Mick meanwhile hadn't had a touch! I really didn't want this to turn into another whitewash for him so as there was now a better choice of swims with the increased depth, I went off to try a spot I fancied on the west shore of the pool and suggested Mick move across into my swim.


Best laid plans and all ... my new chosen spot was choked with rafts of lettuce weed so after a couple of casts I moved back and set up again in the swim Mick had vacated. He was still fishless and had changed to floatfishing as the tide was now pouring through the bridge arch into the lagoon, and more lettuce weed was drifting through. I tried on the float too but neither of us could get a bite. So as the flow began to ease up as the lagoon filled, out went the legers again. And the inevitable happened I suppose ...

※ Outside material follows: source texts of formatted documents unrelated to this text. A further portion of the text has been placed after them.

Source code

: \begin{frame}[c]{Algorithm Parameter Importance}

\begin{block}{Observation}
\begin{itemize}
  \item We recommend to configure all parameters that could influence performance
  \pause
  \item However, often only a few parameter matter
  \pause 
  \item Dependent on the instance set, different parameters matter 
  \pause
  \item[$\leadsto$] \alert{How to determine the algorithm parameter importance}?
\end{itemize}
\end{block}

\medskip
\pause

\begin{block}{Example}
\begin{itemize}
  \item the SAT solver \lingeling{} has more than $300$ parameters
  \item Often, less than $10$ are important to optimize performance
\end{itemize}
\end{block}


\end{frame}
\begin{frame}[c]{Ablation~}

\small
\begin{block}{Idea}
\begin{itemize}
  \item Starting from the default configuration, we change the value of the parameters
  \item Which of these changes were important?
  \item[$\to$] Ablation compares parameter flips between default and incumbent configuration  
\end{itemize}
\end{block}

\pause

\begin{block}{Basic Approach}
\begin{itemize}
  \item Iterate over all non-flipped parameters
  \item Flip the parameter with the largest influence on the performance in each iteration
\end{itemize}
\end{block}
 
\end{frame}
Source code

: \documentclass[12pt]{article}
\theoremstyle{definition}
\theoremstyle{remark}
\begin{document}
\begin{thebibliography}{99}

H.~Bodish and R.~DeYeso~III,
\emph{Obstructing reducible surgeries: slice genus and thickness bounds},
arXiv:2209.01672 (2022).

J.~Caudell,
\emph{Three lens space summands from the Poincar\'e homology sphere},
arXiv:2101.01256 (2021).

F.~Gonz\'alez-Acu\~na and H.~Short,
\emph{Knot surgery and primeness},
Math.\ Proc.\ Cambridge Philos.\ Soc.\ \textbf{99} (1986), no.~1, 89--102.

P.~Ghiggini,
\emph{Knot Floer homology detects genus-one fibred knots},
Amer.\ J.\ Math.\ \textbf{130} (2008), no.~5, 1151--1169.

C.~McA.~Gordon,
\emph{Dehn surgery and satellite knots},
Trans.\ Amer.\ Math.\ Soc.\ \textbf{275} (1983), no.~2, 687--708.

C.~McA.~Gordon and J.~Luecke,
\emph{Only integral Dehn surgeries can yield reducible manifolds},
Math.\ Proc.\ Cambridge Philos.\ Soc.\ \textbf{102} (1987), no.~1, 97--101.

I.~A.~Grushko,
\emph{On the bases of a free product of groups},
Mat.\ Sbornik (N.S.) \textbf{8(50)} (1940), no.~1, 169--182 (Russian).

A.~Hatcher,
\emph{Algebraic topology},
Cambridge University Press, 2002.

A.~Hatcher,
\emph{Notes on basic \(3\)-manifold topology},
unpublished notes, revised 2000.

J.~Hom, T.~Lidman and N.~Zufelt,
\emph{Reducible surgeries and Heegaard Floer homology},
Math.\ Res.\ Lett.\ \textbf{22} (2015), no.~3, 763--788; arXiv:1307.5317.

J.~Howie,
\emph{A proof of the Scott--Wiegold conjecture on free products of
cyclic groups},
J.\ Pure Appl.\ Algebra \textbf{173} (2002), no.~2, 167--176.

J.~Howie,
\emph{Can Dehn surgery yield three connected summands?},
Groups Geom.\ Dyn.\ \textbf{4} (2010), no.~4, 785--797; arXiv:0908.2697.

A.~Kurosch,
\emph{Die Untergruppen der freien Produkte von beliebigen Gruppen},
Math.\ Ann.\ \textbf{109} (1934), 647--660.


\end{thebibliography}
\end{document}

After two or three casts I had a trembly sort of bite on one rod. Nothing came of it but after I'd put on a new piece of crust I made a real effort to cast the bait back to the same spot, and after a couple of minutes the trembly bite repeated. My hand went down to strike this one but the rod pulled over anyway as I reached it. It was a strong fish that moved off powerfully to the middle of the pool then put up a stubborn if not over-protracted fight before Mick could net it.


It was a tatty old fish with split dorsal and pectoral fins and what looked like tail-rot that had taken a good part of its tail area. The scales fluctuated between 5:15 and 6:00 so I did the honest thing and called it 5lb 15oz ... still my new Irish PB by an ounce so I'm pleased with that.


I left Mick still fishing, I really hope he caught.